**ABOUT THIS TASK:** Nothing but the lines from the first line of the records through the line with "To help my fellow" should be output, exactly as written and free of pictures.
******
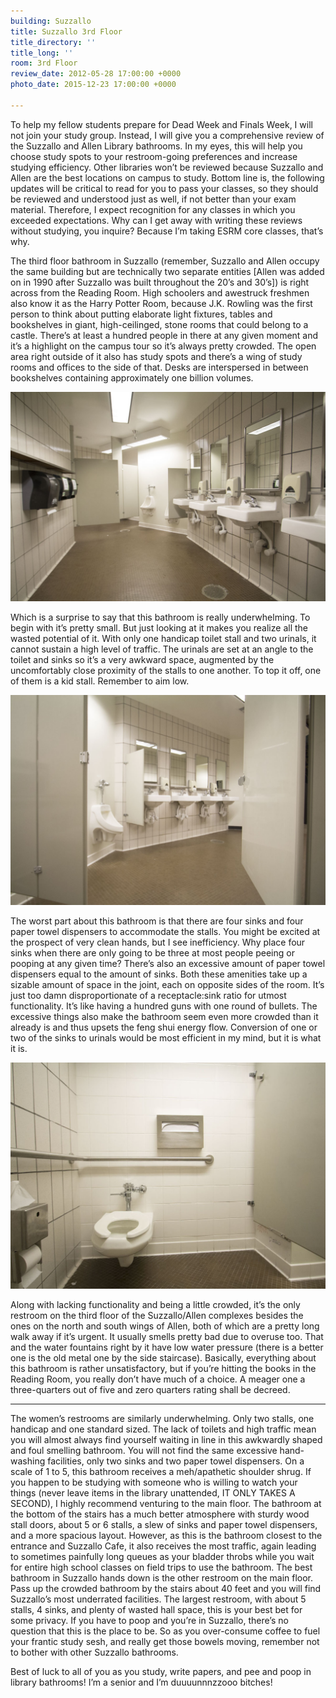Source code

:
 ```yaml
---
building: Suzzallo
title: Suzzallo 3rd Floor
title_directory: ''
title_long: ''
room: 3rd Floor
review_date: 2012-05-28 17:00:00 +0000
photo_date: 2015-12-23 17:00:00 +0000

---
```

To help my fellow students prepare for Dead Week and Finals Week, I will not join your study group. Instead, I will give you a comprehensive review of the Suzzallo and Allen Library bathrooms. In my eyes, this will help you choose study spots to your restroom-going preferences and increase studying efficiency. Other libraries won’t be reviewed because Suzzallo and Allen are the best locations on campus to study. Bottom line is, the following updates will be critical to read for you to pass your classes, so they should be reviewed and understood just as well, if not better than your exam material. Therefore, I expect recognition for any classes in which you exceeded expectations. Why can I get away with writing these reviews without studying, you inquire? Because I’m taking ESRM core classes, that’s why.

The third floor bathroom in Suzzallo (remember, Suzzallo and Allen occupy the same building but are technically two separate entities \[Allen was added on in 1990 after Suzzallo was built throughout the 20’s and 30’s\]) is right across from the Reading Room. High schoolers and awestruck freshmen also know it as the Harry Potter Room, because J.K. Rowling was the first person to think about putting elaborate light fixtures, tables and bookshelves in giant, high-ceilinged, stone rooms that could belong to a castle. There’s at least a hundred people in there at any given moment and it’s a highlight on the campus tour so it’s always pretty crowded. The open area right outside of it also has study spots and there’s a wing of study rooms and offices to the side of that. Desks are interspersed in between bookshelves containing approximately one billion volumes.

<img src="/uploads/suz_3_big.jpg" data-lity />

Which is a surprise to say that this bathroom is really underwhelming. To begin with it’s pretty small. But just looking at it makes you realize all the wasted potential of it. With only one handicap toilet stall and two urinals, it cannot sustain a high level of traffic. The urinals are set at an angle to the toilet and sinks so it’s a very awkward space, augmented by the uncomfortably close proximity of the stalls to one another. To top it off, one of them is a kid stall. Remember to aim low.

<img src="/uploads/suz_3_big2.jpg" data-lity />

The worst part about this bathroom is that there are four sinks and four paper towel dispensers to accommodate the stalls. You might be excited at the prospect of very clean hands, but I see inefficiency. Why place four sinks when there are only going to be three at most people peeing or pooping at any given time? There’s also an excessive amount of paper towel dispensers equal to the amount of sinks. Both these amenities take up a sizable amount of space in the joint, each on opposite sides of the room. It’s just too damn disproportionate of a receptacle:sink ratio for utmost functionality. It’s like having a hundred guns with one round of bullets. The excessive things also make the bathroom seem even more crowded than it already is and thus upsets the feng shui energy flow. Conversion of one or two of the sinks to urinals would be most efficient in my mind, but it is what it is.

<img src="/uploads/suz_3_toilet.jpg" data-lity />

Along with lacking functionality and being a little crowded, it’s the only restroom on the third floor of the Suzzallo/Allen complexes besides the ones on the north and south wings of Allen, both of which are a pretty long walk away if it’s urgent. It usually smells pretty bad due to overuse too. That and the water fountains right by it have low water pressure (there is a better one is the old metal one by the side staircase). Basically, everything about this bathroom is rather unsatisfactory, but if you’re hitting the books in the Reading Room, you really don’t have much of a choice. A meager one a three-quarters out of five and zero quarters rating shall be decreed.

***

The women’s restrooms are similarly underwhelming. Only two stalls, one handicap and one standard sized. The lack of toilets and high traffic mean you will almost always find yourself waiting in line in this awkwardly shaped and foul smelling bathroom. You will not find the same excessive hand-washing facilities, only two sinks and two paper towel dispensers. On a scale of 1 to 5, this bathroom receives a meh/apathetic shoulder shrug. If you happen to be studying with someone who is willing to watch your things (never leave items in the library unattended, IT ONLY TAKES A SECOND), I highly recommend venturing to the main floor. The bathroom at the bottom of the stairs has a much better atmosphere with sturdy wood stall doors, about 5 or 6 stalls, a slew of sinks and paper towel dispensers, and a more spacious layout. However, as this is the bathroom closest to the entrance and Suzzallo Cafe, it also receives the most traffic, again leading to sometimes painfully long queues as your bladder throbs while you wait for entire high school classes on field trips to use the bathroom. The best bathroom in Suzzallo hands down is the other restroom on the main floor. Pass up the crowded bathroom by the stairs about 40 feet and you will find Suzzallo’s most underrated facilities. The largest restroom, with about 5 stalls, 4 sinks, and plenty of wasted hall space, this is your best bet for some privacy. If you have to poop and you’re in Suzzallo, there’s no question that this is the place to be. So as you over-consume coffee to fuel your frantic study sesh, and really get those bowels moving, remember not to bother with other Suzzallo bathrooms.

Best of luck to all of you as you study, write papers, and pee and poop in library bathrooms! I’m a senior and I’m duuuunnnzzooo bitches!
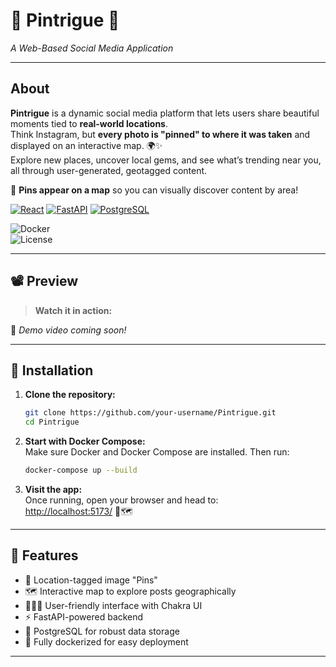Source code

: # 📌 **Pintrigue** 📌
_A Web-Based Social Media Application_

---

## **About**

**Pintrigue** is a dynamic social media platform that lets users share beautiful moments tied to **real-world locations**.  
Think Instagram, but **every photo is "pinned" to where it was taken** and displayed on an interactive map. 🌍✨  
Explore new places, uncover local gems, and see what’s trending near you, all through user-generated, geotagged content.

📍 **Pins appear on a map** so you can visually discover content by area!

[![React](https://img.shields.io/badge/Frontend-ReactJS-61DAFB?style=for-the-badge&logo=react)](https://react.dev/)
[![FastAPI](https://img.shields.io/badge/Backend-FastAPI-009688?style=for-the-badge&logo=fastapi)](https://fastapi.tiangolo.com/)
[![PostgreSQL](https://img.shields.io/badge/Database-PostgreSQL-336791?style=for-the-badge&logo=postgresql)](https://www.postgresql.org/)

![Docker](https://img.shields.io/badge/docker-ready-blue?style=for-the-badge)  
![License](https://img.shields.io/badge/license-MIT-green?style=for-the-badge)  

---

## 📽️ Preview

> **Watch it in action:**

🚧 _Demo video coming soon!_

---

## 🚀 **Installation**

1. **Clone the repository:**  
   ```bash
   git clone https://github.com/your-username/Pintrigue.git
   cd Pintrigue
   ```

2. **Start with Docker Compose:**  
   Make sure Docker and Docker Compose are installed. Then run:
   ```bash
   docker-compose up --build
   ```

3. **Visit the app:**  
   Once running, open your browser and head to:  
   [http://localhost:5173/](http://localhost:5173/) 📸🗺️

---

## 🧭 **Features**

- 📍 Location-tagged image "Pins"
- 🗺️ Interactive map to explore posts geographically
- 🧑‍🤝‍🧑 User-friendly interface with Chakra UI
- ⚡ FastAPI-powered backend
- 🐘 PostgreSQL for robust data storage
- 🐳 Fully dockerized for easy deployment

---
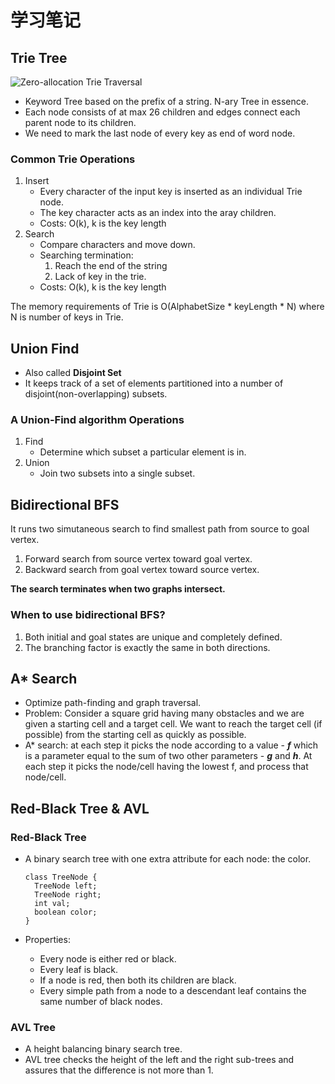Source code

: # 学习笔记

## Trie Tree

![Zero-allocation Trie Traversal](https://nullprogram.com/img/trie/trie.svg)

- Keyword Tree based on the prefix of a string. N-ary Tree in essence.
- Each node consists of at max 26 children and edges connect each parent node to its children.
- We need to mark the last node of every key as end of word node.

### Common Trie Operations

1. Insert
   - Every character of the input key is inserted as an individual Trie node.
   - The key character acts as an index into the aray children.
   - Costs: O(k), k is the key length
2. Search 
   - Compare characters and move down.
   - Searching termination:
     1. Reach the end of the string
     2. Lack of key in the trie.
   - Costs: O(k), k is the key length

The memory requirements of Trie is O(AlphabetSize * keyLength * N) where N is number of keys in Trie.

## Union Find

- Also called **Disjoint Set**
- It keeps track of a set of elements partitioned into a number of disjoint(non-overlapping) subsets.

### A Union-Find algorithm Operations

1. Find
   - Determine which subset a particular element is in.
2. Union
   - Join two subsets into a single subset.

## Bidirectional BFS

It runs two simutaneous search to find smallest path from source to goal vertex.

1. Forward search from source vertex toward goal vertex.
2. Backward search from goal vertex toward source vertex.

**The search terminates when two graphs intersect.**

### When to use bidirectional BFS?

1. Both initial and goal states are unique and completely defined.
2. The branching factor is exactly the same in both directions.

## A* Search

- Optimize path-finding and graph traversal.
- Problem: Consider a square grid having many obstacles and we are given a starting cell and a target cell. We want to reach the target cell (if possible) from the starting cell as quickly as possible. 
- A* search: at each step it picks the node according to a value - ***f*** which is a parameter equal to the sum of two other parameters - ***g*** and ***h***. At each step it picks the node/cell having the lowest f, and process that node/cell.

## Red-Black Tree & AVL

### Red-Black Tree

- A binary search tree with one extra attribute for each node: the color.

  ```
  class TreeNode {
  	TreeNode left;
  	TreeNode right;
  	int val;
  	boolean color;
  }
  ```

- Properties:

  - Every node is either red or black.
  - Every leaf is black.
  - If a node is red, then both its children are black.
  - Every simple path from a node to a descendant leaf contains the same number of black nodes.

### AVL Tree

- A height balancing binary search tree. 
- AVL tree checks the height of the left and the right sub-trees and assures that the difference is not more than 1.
******
**EXERCISE RESPONSE:**
Source code

:
 ```yaml
---
building: Suzzallo
title: Suzzallo 3rd Floor
title_directory: ''
title_long: ''
room: 3rd Floor
review_date: 2012-05-28 17:00:00 +0000
photo_date: 2015-12-23 17:00:00 +0000

---
```

To help my fellow students prepare for Dead Week and Finals Week, I will not join your study group. Instead, I will give you a comprehensive review of the Suzzallo and Allen Library bathrooms. In my eyes, this will help you choose study spots to your restroom-going preferences and increase studying efficiency. Other libraries won’t be reviewed because Suzzallo and Allen are the best locations on campus to study. Bottom line is, the following updates will be critical to read for you to pass your classes, so they should be reviewed and understood just as well, if not better than your exam material. Therefore, I expect recognition for any classes in which you exceeded expectations. Why can I get away with writing these reviews without studying, you inquire? Because I’m taking ESRM core classes, that’s why.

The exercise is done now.